**Record extracts:**

# # # #

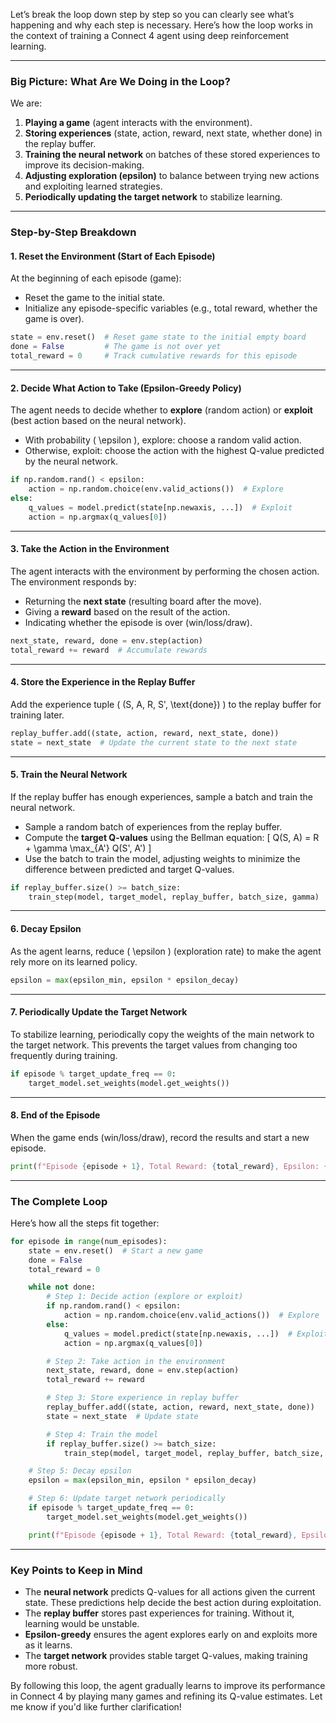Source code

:Let’s break the loop down step by step so you can clearly see what’s happening and why each step is necessary. Here’s how the loop works in the context of training a Connect 4 agent using deep reinforcement learning.

---

### **Big Picture: What Are We Doing in the Loop?**
We are:
1. **Playing a game** (agent interacts with the environment).
2. **Storing experiences** (state, action, reward, next state, whether done) in the replay buffer.
3. **Training the neural network** on batches of these stored experiences to improve its decision-making.
4. **Adjusting exploration (epsilon)** to balance between trying new actions and exploiting learned strategies.
5. **Periodically updating the target network** to stabilize learning.

---

### **Step-by-Step Breakdown**

#### **1. Reset the Environment (Start of Each Episode)**
At the beginning of each episode (game):
- Reset the game to the initial state.
- Initialize any episode-specific variables (e.g., total reward, whether the game is over).

```python
state = env.reset()  # Reset game state to the initial empty board
done = False         # The game is not over yet
total_reward = 0     # Track cumulative rewards for this episode
```

---

#### **2. Decide What Action to Take (Epsilon-Greedy Policy)**
The agent needs to decide whether to **explore** (random action) or **exploit** (best action based on the neural network).

- With probability \( \epsilon \), explore: choose a random valid action.
- Otherwise, exploit: choose the action with the highest Q-value predicted by the neural network.

```python
if np.random.rand() < epsilon:
    action = np.random.choice(env.valid_actions())  # Explore
else:
    q_values = model.predict(state[np.newaxis, ...])  # Exploit
    action = np.argmax(q_values[0])
```

---

#### **3. Take the Action in the Environment**
The agent interacts with the environment by performing the chosen action. The environment responds by:
- Returning the **next state** (resulting board after the move).
- Giving a **reward** based on the result of the action.
- Indicating whether the episode is over (win/loss/draw).

```python
next_state, reward, done = env.step(action)
total_reward += reward  # Accumulate rewards
```

---

#### **4. Store the Experience in the Replay Buffer**
Add the experience tuple \( (S, A, R, S', \text{done}) \) to the replay buffer for training later.

```python
replay_buffer.add((state, action, reward, next_state, done))
state = next_state  # Update the current state to the next state
```

---

#### **5. Train the Neural Network**
If the replay buffer has enough experiences, sample a batch and train the neural network.

- Sample a random batch of experiences from the replay buffer.
- Compute the **target Q-values** using the Bellman equation:
  \[
  Q(S, A) = R + \gamma \max_{A'} Q(S', A')
  \]
- Use the batch to train the model, adjusting weights to minimize the difference between predicted and target Q-values.

```python
if replay_buffer.size() >= batch_size:
    train_step(model, target_model, replay_buffer, batch_size, gamma)
```

---

#### **6. Decay Epsilon**
As the agent learns, reduce \( \epsilon \) (exploration rate) to make the agent rely more on its learned policy.

```python
epsilon = max(epsilon_min, epsilon * epsilon_decay)
```

---

#### **7. Periodically Update the Target Network**
To stabilize learning, periodically copy the weights of the main network to the target network. This prevents the target values from changing too frequently during training.

```python
if episode % target_update_freq == 0:
    target_model.set_weights(model.get_weights())
```

---

#### **8. End of the Episode**
When the game ends (win/loss/draw), record the results and start a new episode.

```python
print(f"Episode {episode + 1}, Total Reward: {total_reward}, Epsilon: {epsilon:.2f}")
```

---

### **The Complete Loop**
Here’s how all the steps fit together:

```python
for episode in range(num_episodes):
    state = env.reset()  # Start a new game
    done = False
    total_reward = 0

    while not done:
        # Step 1: Decide action (explore or exploit)
        if np.random.rand() < epsilon:
            action = np.random.choice(env.valid_actions())  # Explore
        else:
            q_values = model.predict(state[np.newaxis, ...])  # Exploit
            action = np.argmax(q_values[0])

        # Step 2: Take action in the environment
        next_state, reward, done = env.step(action)
        total_reward += reward

        # Step 3: Store experience in replay buffer
        replay_buffer.add((state, action, reward, next_state, done))
        state = next_state  # Update state

        # Step 4: Train the model
        if replay_buffer.size() >= batch_size:
            train_step(model, target_model, replay_buffer, batch_size, gamma)

    # Step 5: Decay epsilon
    epsilon = max(epsilon_min, epsilon * epsilon_decay)

    # Step 6: Update target network periodically
    if episode % target_update_freq == 0:
        target_model.set_weights(model.get_weights())

    print(f"Episode {episode + 1}, Total Reward: {total_reward}, Epsilon: {epsilon:.2f}")
```

---

### **Key Points to Keep in Mind**
- The **neural network** predicts Q-values for all actions given the current state. These predictions help decide the best action during exploitation.
- The **replay buffer** stores past experiences for training. Without it, learning would be unstable.
- **Epsilon-greedy** ensures the agent explores early on and exploits more as it learns.
- The **target network** provides stable target Q-values, making training more robust.

By following this loop, the agent gradually learns to improve its performance in Connect 4 by playing many games and refining its Q-value estimates. Let me know if you'd like further clarification!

# # # #

From the entries above, collect every line with the string "more" in it.

As the agent learns, reduce \( \epsilon \) (exploration rate) to make the agent rely more on its learned policy.
- **Epsilon-greedy** ensures the agent explores early on and exploits more as it learns.
- The **target network** provides stable target Q-values, making training more robust.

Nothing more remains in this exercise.